Abstract
Current approaches to antimicrobial resistance (AMR) suffer from a reductionistic worldview; complex multilevel-multi-dimensional interconnected issues are reduced either to a problem of personal behavior (e.g. ill-informed practices or non-compliance) or structural factors (such as legislation or drug regulation). By tracing how the concerns over “inappropriate drug use” evolved in global policy discourses, this paper argues for a shift to a more nuanced “sociotechnical system” understanding of AMR situation. Viewed from such a system perspective, complex AMR problems can be better understood as attributable to a sociotechnical system of “therapeutic sociality,” in which various aspects of human social life has been medicalized and pharmaceuticalized.
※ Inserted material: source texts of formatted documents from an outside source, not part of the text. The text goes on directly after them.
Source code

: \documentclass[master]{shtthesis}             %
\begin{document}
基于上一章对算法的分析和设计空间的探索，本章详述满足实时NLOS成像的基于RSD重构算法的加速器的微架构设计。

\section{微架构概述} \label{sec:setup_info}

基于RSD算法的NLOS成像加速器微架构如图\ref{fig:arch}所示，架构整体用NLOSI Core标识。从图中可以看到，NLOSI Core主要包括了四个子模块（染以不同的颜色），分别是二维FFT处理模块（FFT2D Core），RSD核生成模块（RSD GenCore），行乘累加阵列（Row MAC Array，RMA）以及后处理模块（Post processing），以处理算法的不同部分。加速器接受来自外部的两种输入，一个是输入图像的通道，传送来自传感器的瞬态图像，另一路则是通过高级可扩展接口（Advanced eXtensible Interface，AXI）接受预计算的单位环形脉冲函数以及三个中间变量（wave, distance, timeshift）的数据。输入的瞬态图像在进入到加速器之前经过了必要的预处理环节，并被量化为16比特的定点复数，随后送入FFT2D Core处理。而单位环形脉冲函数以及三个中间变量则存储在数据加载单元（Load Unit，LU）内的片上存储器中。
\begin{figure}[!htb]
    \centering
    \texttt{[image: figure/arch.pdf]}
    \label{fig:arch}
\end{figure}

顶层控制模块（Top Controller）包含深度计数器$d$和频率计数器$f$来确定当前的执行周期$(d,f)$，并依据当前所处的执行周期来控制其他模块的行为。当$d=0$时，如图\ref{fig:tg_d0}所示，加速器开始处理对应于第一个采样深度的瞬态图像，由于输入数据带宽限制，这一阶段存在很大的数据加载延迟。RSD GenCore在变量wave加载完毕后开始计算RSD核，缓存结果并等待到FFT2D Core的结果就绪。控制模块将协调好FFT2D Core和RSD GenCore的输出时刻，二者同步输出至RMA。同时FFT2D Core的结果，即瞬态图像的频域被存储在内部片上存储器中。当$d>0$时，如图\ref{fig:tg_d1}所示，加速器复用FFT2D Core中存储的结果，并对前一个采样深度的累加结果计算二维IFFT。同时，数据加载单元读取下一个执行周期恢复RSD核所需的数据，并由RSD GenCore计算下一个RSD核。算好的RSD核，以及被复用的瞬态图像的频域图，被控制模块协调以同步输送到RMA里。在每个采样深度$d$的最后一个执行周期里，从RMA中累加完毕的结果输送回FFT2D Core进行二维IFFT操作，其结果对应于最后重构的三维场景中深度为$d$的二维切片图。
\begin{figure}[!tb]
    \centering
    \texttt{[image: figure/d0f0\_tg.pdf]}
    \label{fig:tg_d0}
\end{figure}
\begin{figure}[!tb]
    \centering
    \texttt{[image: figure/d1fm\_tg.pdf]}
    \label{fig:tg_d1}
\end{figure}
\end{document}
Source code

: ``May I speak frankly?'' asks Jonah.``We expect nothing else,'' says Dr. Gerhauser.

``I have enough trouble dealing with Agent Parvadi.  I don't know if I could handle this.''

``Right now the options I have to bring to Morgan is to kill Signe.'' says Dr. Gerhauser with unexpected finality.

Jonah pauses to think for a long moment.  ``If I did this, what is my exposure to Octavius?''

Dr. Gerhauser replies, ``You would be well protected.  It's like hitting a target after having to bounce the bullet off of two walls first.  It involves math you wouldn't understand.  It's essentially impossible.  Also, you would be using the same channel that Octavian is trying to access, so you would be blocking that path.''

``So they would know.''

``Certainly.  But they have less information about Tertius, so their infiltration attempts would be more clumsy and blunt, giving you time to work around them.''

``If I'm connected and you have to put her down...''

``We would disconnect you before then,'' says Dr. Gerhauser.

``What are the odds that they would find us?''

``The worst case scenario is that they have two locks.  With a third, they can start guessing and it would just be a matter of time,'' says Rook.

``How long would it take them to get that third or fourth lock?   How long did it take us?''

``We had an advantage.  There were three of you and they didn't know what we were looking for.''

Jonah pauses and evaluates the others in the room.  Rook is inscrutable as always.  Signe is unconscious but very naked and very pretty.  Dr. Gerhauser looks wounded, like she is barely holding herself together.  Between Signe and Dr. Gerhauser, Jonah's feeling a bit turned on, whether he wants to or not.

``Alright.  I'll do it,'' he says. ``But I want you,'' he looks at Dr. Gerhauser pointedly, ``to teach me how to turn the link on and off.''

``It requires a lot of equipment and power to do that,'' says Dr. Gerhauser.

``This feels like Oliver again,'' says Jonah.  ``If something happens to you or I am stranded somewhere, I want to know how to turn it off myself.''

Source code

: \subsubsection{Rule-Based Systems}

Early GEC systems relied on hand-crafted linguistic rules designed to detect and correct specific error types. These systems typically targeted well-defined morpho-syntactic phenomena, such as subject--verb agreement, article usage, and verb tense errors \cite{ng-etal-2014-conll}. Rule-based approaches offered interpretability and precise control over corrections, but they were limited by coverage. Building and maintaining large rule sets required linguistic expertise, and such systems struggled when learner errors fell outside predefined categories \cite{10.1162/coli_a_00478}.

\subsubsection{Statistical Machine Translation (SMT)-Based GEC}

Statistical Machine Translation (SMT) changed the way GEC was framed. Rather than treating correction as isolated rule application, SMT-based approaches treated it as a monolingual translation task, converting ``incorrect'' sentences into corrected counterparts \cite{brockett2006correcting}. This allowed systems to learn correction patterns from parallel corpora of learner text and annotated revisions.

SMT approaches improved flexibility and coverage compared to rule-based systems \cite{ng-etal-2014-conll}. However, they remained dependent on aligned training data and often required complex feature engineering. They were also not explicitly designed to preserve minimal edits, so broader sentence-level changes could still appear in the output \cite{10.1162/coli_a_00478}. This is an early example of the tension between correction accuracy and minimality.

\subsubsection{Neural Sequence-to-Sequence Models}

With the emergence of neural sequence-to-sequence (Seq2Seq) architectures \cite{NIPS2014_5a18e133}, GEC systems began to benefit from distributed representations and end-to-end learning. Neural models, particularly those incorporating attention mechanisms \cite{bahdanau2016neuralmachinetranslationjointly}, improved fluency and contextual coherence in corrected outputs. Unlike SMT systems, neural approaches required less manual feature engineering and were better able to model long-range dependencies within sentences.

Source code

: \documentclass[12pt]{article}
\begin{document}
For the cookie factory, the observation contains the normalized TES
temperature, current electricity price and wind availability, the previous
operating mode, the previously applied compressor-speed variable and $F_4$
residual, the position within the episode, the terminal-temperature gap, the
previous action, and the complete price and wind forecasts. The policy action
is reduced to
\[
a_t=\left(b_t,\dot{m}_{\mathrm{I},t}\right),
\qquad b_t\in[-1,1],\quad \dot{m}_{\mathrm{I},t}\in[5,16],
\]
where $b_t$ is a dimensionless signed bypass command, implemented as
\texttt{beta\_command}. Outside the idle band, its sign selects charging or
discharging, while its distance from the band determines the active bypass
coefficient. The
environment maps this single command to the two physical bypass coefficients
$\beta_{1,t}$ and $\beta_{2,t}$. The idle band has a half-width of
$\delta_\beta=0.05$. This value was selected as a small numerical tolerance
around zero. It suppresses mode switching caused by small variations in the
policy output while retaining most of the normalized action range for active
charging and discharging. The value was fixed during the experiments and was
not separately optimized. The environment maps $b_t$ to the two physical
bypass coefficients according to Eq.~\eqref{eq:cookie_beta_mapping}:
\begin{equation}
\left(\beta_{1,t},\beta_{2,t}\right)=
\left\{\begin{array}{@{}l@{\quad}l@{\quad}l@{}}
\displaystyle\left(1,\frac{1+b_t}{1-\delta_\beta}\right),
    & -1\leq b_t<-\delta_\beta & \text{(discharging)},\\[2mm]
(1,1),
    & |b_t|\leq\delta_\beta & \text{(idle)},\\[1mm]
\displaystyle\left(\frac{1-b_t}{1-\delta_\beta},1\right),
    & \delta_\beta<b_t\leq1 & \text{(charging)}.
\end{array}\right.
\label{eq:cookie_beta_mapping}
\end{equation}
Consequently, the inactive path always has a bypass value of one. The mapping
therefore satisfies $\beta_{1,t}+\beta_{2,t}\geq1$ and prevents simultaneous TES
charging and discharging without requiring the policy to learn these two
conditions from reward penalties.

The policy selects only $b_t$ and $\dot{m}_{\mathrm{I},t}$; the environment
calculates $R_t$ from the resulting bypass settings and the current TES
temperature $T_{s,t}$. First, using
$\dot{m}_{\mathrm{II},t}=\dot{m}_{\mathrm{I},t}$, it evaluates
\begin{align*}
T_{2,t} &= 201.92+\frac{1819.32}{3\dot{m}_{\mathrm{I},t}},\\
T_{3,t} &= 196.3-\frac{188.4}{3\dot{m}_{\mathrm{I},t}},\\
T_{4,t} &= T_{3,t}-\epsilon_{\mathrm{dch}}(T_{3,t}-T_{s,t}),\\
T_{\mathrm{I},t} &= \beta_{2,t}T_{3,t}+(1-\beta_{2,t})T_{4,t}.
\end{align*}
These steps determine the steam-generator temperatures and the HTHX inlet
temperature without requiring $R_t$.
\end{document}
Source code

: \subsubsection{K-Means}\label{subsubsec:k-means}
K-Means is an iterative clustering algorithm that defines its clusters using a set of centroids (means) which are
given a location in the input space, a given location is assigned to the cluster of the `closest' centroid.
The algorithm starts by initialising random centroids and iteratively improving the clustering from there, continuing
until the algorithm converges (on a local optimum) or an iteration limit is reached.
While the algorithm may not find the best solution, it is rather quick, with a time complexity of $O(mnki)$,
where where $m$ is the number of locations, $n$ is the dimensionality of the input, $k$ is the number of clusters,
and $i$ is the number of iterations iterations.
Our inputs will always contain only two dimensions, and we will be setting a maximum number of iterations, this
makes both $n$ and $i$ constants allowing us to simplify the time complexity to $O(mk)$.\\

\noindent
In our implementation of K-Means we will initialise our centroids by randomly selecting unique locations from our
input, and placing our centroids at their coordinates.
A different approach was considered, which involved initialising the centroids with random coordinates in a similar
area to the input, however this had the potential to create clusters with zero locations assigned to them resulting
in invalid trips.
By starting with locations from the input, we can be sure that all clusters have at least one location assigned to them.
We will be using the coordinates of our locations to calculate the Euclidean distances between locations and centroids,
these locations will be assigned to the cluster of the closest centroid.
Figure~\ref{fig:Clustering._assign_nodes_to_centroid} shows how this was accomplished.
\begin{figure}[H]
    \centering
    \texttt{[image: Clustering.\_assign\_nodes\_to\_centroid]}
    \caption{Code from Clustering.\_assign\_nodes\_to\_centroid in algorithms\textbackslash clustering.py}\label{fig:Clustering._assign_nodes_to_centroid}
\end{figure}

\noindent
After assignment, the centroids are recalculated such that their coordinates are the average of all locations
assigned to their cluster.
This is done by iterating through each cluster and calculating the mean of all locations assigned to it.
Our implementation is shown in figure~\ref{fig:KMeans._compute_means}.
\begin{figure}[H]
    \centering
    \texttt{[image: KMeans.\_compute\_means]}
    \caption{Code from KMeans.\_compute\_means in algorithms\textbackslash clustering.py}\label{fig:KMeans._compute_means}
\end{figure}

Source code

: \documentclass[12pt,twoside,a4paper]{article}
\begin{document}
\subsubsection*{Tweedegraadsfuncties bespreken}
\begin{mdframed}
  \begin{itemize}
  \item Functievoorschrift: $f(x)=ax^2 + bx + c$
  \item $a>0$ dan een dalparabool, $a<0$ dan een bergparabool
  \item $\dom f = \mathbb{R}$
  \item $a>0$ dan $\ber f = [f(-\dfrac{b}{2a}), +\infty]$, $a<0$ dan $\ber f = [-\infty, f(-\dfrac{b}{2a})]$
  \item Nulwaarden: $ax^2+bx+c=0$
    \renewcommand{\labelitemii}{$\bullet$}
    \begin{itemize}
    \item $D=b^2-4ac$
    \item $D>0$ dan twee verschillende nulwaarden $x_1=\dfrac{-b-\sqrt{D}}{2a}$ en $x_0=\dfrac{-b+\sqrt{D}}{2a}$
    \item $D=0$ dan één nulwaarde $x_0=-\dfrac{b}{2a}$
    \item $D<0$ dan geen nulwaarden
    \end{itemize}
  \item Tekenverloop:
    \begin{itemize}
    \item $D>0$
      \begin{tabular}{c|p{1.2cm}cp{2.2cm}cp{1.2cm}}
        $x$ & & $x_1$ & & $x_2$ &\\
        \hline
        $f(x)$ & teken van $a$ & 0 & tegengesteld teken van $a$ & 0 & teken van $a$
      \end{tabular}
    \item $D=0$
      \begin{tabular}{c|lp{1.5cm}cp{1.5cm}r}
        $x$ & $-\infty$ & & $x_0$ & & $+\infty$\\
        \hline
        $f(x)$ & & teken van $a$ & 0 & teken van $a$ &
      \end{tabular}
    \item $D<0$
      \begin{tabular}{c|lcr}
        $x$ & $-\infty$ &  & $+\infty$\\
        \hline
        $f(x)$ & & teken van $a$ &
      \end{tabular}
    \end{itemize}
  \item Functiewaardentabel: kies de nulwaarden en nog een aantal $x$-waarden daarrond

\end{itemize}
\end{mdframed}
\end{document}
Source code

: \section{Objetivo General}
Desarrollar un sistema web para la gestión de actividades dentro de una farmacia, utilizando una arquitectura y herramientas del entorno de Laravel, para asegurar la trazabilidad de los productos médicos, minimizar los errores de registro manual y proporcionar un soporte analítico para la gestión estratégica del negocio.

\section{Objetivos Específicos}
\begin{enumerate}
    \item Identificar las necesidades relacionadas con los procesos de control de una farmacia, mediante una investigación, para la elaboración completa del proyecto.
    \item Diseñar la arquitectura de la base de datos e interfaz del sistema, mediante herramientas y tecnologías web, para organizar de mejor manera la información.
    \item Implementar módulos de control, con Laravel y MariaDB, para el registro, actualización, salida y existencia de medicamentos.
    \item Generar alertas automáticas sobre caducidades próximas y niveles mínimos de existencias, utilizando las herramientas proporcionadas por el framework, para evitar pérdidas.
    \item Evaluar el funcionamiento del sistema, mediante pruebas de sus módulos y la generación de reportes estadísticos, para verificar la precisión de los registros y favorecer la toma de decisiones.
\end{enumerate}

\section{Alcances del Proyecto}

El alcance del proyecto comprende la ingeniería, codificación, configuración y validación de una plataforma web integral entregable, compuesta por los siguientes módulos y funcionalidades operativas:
A system view is helpful to identify a set of interconnected problems inconceivable through reductionistic analysis which seeks to break down problems into their constitutive parts. Five key issues are proposed to draw attention away from seeking and blaming the bad parts to seeing more effective leverages to reshape system dynamics. These are (1) Human-centric bias in policy and technological activities; (2) Drug-oriented healthcare in which antibiotics ritualistically replace and define “care”; (3) Vulnerability through increased intensification of productivity; (4) Cognitive dissonance and the decremental disintegration of regulatory system; and (5) Geographic misconception of geo-social topological function. Viewing AMR problems through a fresh perspective of a sociotechnical system could bring about new possibilities on how the problems of AMR are framed and engaged.
Biography
Komatra Chuengsatiansup is Director of the Society and Health Institute (SHI) at the Ministry of Public Health, Thailand. He received his MD from Chulalongkorn University and his PhD in social anthropology from Harvard University in 1998. His work at the Society and Health Institute includes research programs on the history of medicine and public health; the philosophy of science and medicine; anthropology and community health; civil society and health systems reform; and indigenous healing systems in Thailand.